Task statement :: A single number is needed: how many lines of the data below contain "images".

=====

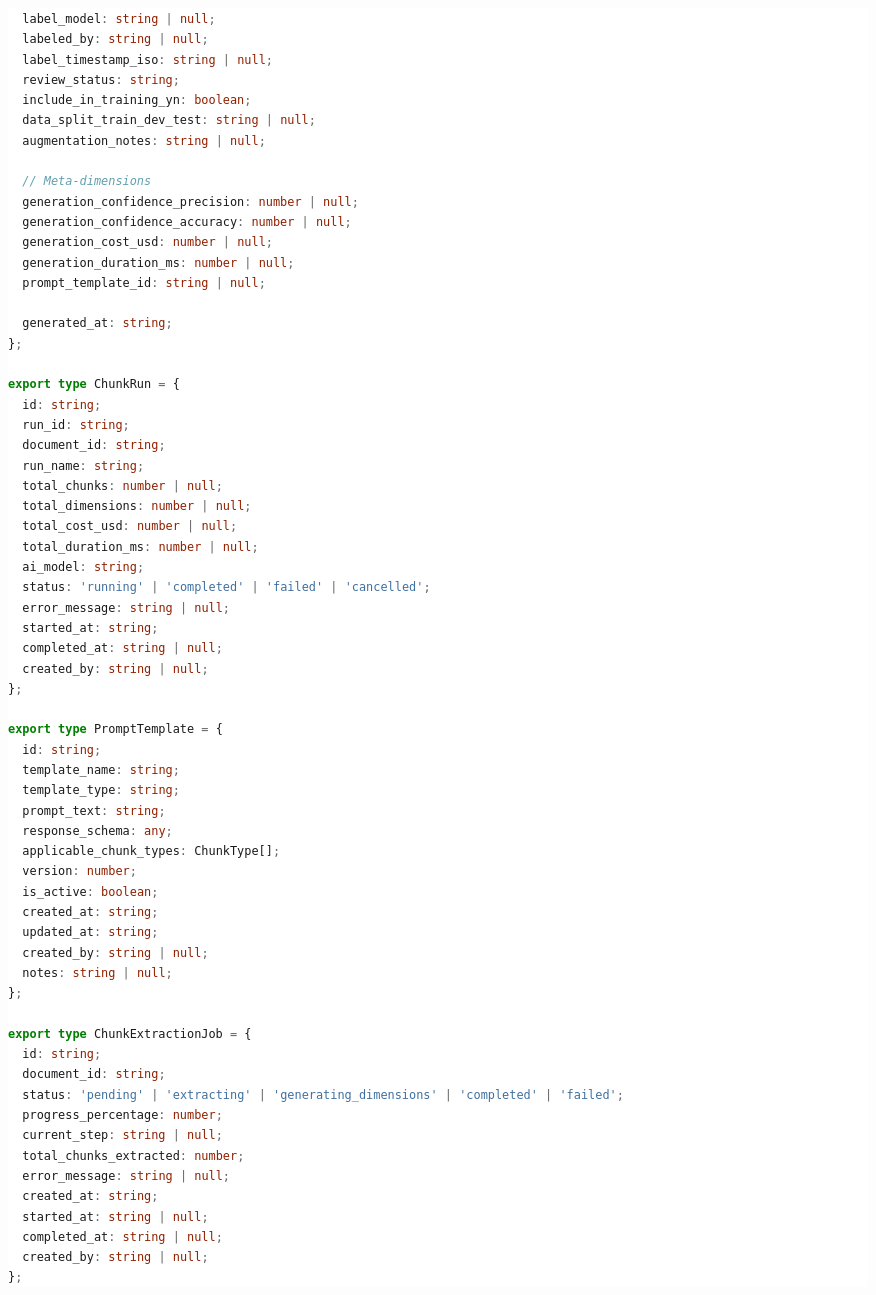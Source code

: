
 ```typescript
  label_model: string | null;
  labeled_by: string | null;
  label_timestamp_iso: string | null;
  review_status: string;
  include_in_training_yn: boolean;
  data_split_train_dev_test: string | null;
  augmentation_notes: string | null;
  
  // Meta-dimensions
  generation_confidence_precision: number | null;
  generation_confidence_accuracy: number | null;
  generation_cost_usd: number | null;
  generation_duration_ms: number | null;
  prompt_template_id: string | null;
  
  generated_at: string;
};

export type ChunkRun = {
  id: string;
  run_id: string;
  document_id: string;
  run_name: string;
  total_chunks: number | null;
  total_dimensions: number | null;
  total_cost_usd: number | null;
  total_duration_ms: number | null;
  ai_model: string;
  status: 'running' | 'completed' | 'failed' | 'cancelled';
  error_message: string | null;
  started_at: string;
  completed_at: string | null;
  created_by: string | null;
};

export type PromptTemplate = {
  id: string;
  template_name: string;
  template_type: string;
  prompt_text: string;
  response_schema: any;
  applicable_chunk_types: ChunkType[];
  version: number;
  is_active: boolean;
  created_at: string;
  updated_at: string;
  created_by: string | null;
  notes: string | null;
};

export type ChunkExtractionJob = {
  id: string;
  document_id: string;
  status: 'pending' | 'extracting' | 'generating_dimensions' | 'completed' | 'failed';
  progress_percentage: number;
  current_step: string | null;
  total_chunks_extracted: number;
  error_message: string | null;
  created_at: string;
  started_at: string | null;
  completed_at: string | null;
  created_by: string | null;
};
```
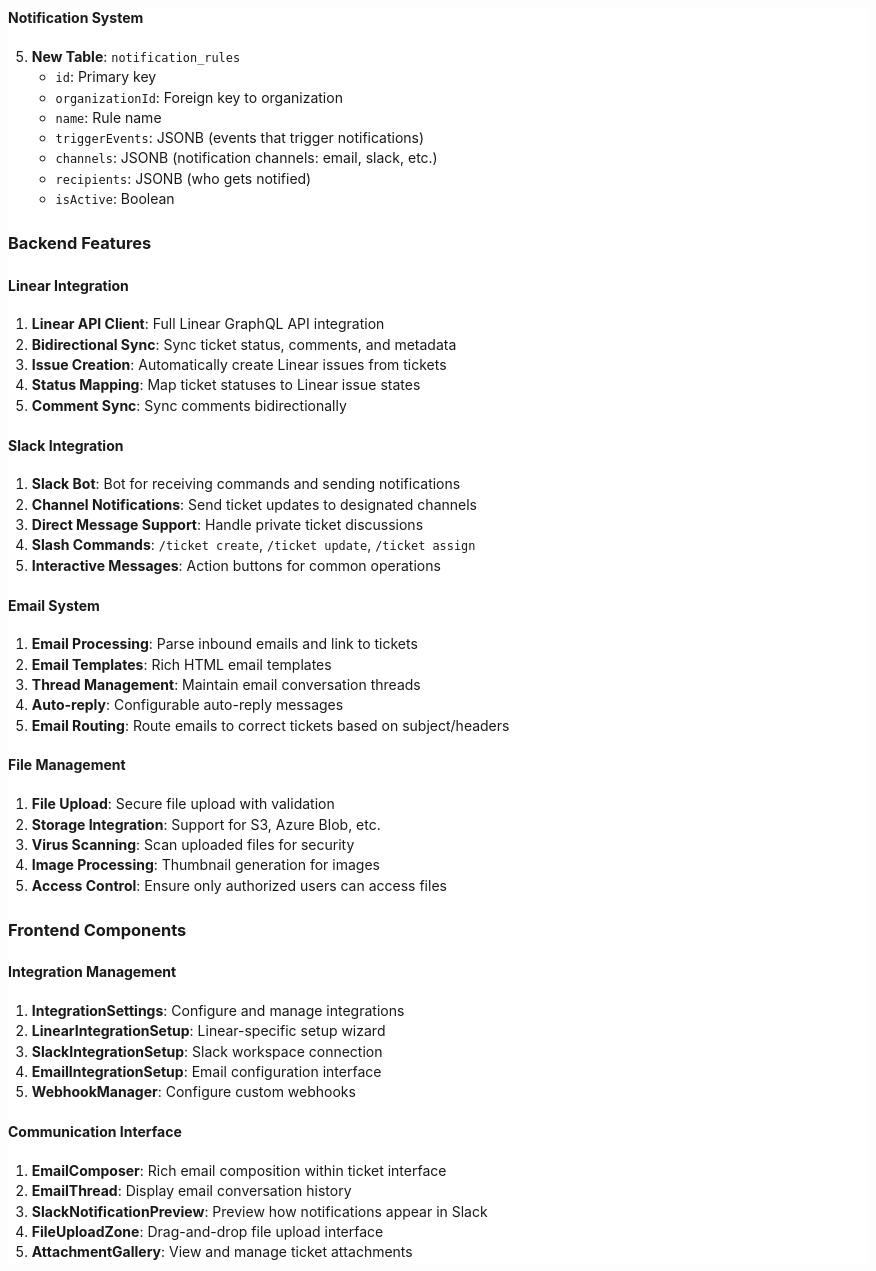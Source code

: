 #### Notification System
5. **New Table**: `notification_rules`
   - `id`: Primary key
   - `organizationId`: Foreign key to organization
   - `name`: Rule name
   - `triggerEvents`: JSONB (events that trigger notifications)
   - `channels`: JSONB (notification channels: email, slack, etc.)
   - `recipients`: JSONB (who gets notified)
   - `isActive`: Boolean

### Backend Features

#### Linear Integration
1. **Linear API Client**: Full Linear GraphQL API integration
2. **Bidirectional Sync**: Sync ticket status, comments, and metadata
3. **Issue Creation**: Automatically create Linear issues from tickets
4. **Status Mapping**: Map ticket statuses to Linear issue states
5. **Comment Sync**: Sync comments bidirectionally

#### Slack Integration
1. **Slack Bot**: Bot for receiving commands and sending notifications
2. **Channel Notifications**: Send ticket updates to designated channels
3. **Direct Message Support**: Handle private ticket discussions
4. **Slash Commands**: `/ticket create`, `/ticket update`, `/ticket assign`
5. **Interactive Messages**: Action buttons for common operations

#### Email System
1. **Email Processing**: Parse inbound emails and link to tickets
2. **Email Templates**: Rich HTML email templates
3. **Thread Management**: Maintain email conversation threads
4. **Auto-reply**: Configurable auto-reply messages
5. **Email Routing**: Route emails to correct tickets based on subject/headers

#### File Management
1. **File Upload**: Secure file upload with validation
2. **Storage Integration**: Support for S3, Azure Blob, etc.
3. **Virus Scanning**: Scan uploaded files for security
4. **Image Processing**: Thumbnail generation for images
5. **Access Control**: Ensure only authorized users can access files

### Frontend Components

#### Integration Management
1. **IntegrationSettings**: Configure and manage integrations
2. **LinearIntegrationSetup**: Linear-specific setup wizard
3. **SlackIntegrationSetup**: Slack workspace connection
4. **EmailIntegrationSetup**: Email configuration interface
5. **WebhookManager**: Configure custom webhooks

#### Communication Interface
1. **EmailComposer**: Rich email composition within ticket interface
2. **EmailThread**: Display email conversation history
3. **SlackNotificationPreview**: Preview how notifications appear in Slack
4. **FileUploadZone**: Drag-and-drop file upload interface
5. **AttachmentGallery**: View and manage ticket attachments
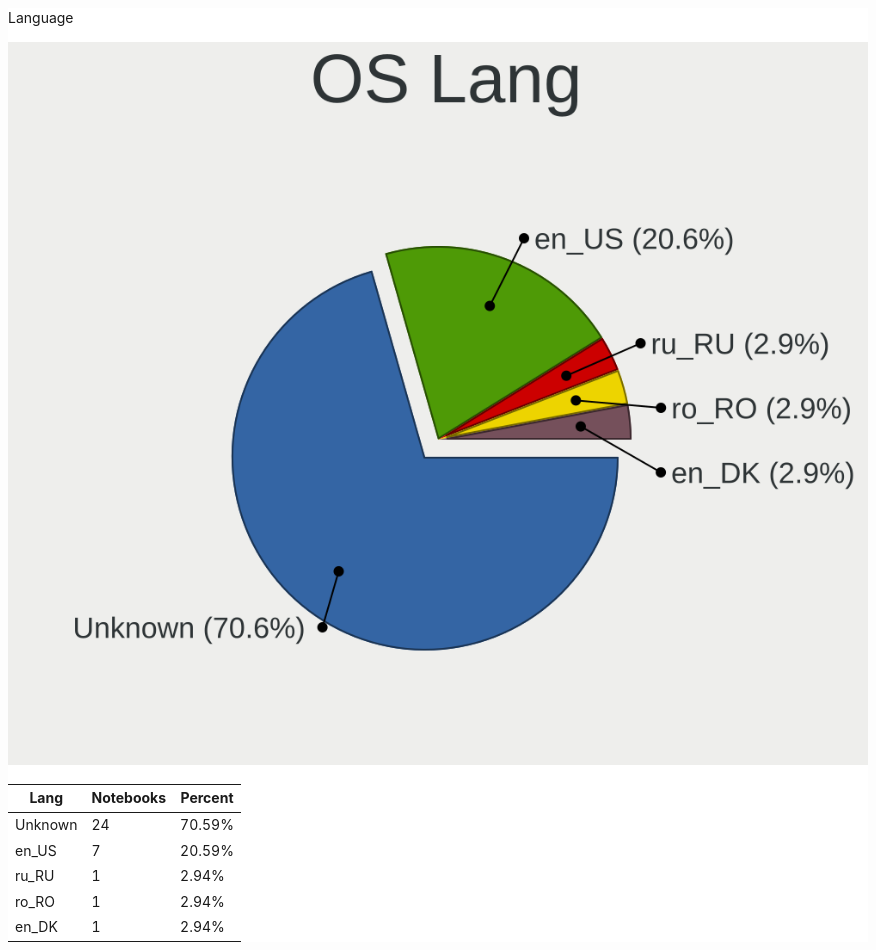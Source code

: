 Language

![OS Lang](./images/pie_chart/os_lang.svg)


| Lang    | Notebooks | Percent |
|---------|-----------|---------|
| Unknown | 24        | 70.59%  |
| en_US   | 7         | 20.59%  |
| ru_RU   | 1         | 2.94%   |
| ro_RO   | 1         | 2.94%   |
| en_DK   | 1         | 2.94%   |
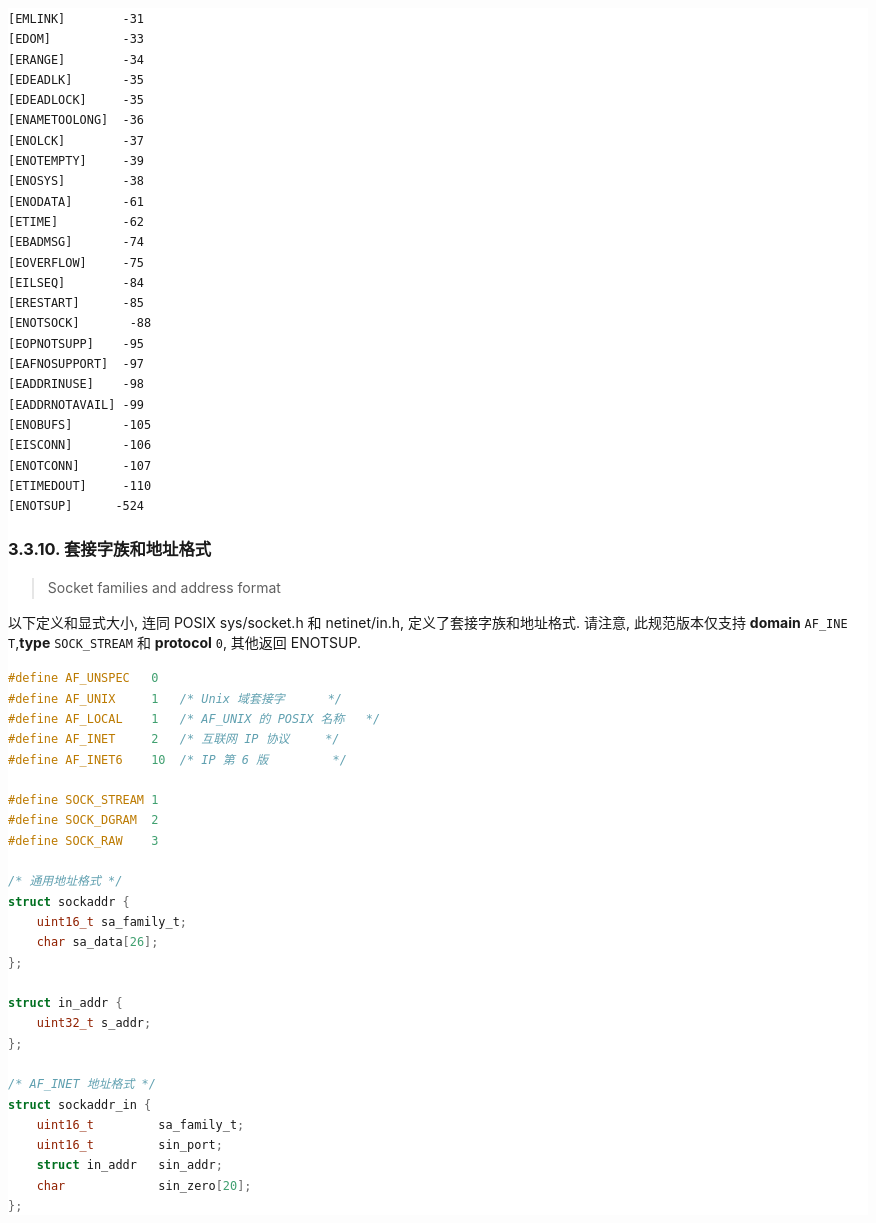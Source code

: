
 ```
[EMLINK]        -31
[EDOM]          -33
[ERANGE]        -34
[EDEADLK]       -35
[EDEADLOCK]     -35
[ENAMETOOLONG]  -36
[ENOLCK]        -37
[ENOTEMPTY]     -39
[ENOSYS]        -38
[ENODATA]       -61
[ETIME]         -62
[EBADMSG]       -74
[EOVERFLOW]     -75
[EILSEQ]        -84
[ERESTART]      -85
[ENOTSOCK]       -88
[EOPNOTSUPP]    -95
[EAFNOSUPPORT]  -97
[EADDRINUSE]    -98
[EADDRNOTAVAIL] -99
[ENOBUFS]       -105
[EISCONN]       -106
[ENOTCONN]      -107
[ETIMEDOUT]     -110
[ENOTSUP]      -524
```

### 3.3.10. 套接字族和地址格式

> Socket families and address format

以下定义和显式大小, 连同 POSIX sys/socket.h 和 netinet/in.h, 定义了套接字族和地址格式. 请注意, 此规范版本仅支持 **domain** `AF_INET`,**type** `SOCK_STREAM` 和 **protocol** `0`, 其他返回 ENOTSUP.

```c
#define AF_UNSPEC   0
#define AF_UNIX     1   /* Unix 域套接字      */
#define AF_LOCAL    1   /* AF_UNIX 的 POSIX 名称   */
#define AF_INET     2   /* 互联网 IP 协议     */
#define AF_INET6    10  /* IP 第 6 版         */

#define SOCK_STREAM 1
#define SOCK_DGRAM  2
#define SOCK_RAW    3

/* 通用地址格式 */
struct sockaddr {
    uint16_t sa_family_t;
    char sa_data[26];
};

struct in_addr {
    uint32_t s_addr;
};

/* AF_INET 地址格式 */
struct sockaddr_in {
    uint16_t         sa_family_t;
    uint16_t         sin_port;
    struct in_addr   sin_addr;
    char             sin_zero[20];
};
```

=====

Your solution :: 2